| Task directions |
Find every line in the records below that contains the word "keys", and copy each such line.

----

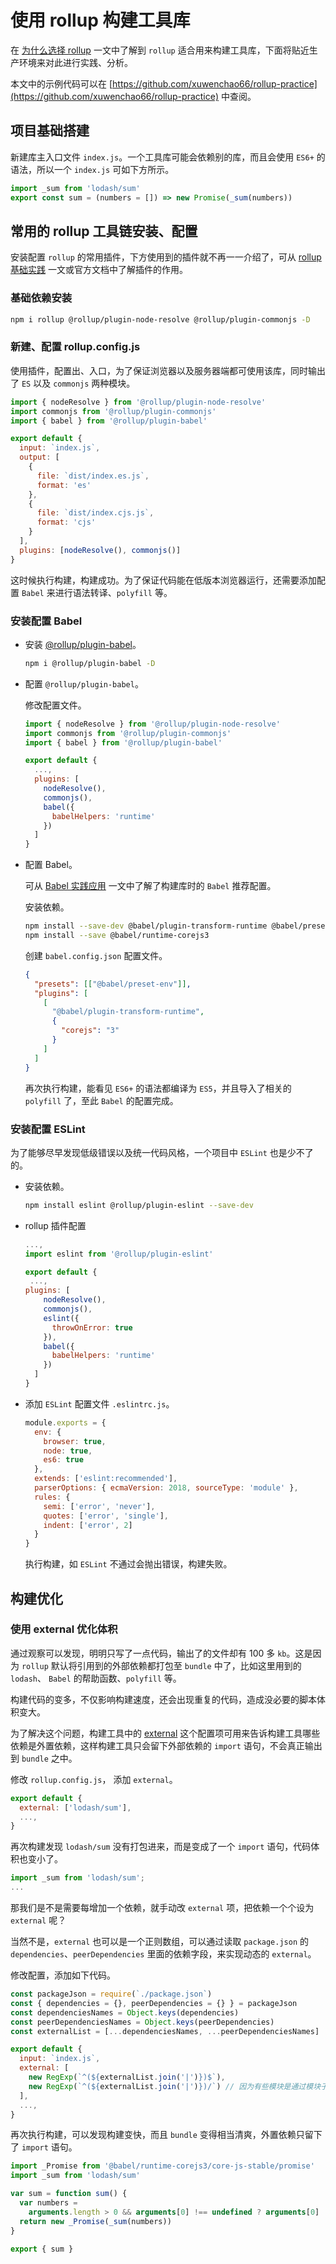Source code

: # 使用 rollup 构建工具库

在 [为什么选择 rollup](/blogs/rollup-why.html) 一文中了解到 `rollup` 适合用来构建工具库，下面将贴近生产环境来对此进行实践、分析。

本文中的示例代码可以在 [https://github.com/xuwenchao66/rollup-practice](https://github.com/xuwenchao66/rollup-practice) 中查阅。

## 项目基础搭建

新建库主入口文件 `index.js`。一个工具库可能会依赖别的库，而且会使用 `ES6+` 的语法，所以一个 `index.js` 可如下方所示。

```js
import _sum from 'lodash/sum'
export const sum = (numbers = []) => new Promise(_sum(numbers))
```

## 常用的 rollup 工具链安装、配置

安装配置 `rollup` 的常用插件，下方使用到的插件就不再一一介绍了，可从 [rollup 基础实践](/blogs/rollup-basic-practice.html) 一文或官方文档中了解插件的作用。

### 基础依赖安装

```sh
npm i rollup @rollup/plugin-node-resolve @rollup/plugin-commonjs -D
```

### 新建、配置 rollup.config.js

使用插件，配置出、入口，为了保证浏览器以及服务器端都可使用该库，同时输出了 `ES` 以及 `commonjs` 两种模块。

```js
import { nodeResolve } from '@rollup/plugin-node-resolve'
import commonjs from '@rollup/plugin-commonjs'
import { babel } from '@rollup/plugin-babel'

export default {
  input: `index.js`,
  output: [
    {
      file: `dist/index.es.js`,
      format: 'es'
    },
    {
      file: `dist/index.cjs.js`,
      format: 'cjs'
    }
  ],
  plugins: [nodeResolve(), commonjs()]
}
```

这时候执行构建，构建成功。为了保证代码能在低版本浏览器运行，还需要添加配置 `Babel` 来进行语法转译、`polyfill` 等。

### 安装配置 Babel

- 安装 [@rollup/plugin-babel](https://github.com/rollup/plugins/tree/master/packages/babel)。

  ```sh
  npm i @rollup/plugin-babel -D
  ```

- 配置 `@rollup/plugin-babel`。

  修改配置文件。

  ```js
  import { nodeResolve } from '@rollup/plugin-node-resolve'
  import commonjs from '@rollup/plugin-commonjs'
  import { babel } from '@rollup/plugin-babel'

  export default {
    ...,
    plugins: [
      nodeResolve(),
      commonjs(),
      babel({
        babelHelpers: 'runtime'
      })
    ]
  }
  ```

- 配置 Babel。

  可从 [Babel 实践应用](/blogs/babel-practice.html) 一文中了解了构建库时的 `Babel` 推荐配置。

  安装依赖。

  ```sh
  npm install --save-dev @babel/plugin-transform-runtime @babel/preset-env
  npm install --save @babel/runtime-corejs3
  ```

  创建 `babel.config.json` 配置文件。

  ```json
  {
    "presets": [["@babel/preset-env"]],
    "plugins": [
      [
        "@babel/plugin-transform-runtime",
        {
          "corejs": "3"
        }
      ]
    ]
  }
  ```

  再次执行构建，能看见 `ES6+` 的语法都编译为 `ES5`，并且导入了相关的 `polyfill` 了，至此 `Babel` 的配置完成。

### 安装配置 ESLint

为了能够尽早发现低级错误以及统一代码风格，一个项目中 `ESLint` 也是少不了的。

- 安装依赖。

  ```sh
  npm install eslint @rollup/plugin-eslint --save-dev
  ```

- rollup 插件配置

  ```js
  ...,
  import eslint from '@rollup/plugin-eslint'

  export default {
   ...,
  plugins: [
      nodeResolve(),
      commonjs(),
      eslint({
        throwOnError: true
      }),
      babel({
        babelHelpers: 'runtime'
      })
    ]
  }
  ```

- 添加 `ESLint` 配置文件 `.eslintrc.js`。

  ```js
  module.exports = {
    env: {
      browser: true,
      node: true,
      es6: true
    },
    extends: ['eslint:recommended'],
    parserOptions: { ecmaVersion: 2018, sourceType: 'module' },
    rules: {
      semi: ['error', 'never'],
      quotes: ['error', 'single'],
      indent: ['error', 2]
    }
  }
  ```

  执行构建，如 `ESLint` 不通过会抛出错误，构建失败。

## 构建优化

### 使用 external 优化体积

通过观察可以发现，明明只写了一点代码，输出了的文件却有 100 多 `kb`。这是因为 `rollup` 默认将引用到的外部依赖都打包至 `bundle` 中了，比如这里用到的 `lodash`、 `Babel` 的帮助函数、`polyfill` 等。

构建代码的变多，不仅影响构建速度，还会出现重复的代码，造成没必要的脚本体积变大。

为了解决这个问题，构建工具中的 [external](https://rollupjs.org/guide/en/#external) 这个配置项可用来告诉构建工具哪些依赖是外置依赖，这样构建工具只会留下外部依赖的 `import` 语句，不会真正输出到 `bundle` 之中。

修改 `rollup.config.js`， 添加 `external`。

```js
export default {
  external: ['lodash/sum'],
  ...,
}
```

再次构建发现 `lodash/sum` 没有打包进来，而是变成了一个 `import` 语句，代码体积也变小了。

```js
import _sum from 'lodash/sum';
...
```

那我们是不是需要每增加一个依赖，就手动改 `external` 项，把依赖一个个设为 `external` 呢？

当然不是，`external` 也可以是一个正则数组，可以通过读取 `package.json` 的 `dependencies`、`peerDependencies` 里面的依赖字段，来实现动态的 `external`。

修改配置，添加如下代码。

```js
const packageJson = require(`./package.json`)
const { dependencies = {}, peerDependencies = {} } = packageJson
const dependenciesNames = Object.keys(dependencies)
const peerDependenciesNames = Object.keys(peerDependencies)
const externalList = [...dependenciesNames, ...peerDependenciesNames]

export default {
  input: `index.js`,
  external: [
    new RegExp(`^(${externalList.join('|')})$`),
    new RegExp(`^(${externalList.join('|')})/`) // 因为有些模块是通过模块子路径来引入，比如 import _sum from 'lodash/sum'，所以这个匹配也少不了。
  ],
  ...,
}
```

再次执行构建，可以发现构建变快，而且 `bundle` 变得相当清爽，外置依赖只留下了 `import` 语句。

```js
import _Promise from '@babel/runtime-corejs3/core-js-stable/promise'
import _sum from 'lodash/sum'

var sum = function sum() {
  var numbers =
    arguments.length > 0 && arguments[0] !== undefined ? arguments[0] : []
  return new _Promise(_sum(numbers))
}

export { sum }
```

----

| Answer for this exercise |
const dependenciesNames = Object.keys(dependencies)
const peerDependenciesNames = Object.keys(peerDependencies)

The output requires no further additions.